Nice job! I was expecting the usual "I made a window manager in JS" type of web OS, but this is an actual OS as in a kernel + userland programs that can run on it.
It seems that the file system is systematically queried over HTTP and never cached: calling `ls` multiple times does a query for each element of the PATH then for the "binary" itself (a .wasm file). It that a design choice? Like to be able to have multiple users connected on the same remote filesystem and have each access up-to-date? Or is that something that will be optimized later on?
EDIT: I see that files that I create are stored locally (and available whatever the login I choose at the beginning).
I came across a few bugs: trying to use pipes to chain commands always hang, and ^C doesn't work; using an append file redirection ">>" to add a line to a file (I tried creating a multi line file with `cat` but it failed) makes every subsequent commands fail.
There are several file systems: a virtual file system (in the resource manager), a network file system (in netfs, with a cache in RAM), a local persistent file system (in localfs, using littlefs and indexedDB). Pipe driver is there. and some signalling as well.
At the moment the project is a proof of concept, for sure a lot of things are not developed and not debugged. If it appears that the project is interesting enough, I will have to find people helping me to make it a real product
It is an OS that is able to run Unix/Linux applications locally, in a terminal at the moment, with a graphical environment in the near future.
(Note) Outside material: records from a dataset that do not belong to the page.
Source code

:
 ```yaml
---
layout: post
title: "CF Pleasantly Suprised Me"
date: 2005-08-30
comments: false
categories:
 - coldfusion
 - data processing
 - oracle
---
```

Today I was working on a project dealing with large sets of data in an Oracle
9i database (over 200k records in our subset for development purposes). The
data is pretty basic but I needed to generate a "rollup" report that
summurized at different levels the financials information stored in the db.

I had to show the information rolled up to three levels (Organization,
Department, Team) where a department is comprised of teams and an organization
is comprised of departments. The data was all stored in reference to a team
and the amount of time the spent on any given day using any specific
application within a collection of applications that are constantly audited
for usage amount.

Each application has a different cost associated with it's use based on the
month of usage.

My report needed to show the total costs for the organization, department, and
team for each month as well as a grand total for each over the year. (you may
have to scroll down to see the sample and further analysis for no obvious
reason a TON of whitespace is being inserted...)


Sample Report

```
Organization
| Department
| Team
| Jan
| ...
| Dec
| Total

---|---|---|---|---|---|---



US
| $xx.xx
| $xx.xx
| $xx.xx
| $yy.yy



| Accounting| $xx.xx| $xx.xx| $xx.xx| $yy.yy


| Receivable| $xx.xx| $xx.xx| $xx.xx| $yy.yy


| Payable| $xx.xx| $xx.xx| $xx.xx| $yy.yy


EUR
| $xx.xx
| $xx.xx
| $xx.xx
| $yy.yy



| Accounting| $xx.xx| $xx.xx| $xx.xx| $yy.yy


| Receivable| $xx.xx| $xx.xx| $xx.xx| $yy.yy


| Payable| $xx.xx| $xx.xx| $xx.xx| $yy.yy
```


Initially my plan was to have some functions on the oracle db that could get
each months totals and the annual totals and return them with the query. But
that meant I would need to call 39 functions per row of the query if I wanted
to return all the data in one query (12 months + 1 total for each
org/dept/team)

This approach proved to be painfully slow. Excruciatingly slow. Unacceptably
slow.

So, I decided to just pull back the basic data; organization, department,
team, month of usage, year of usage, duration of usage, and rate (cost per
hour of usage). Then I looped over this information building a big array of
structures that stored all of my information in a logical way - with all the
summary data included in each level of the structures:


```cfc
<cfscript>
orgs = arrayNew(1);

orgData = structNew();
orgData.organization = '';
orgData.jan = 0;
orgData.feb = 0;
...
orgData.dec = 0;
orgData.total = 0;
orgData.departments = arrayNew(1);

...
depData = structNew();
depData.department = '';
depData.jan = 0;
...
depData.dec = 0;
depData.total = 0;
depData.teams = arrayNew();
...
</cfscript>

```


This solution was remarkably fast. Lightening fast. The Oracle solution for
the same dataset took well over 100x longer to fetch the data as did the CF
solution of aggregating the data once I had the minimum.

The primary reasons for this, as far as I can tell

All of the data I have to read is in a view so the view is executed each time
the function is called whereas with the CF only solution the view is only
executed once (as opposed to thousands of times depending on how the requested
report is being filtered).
Its microkernel is compiled from C to WebAssembly thanks to emscripten
How much OS development/effort are you able to skip by building it on a browser/WASM instead of normal hardware? I don't know if you are effectively recreating a low-level machine on top of the browser's high-level APIs, or using the high-level APIs to skip substantial parts of the implementation.
How serializable is the state of the OS? Can you freeze and move the image? What resources can't be preserved? (E.g., open sockets... but then you don't really get raw sockets on a browser anyway; still WebSockets/etc can't be transferred.)
It is a kind of micro kernel architecture. So the state is spread through resource manager and drivers. Real sockets are (will be) opened on server side. Websocket will be used for the tunnelling
Is a server required for exaquOS functionality? Beyond serving it of course, I'm excited to run all this stuff locally and requiring a server normally defeats the point of something running in a browser.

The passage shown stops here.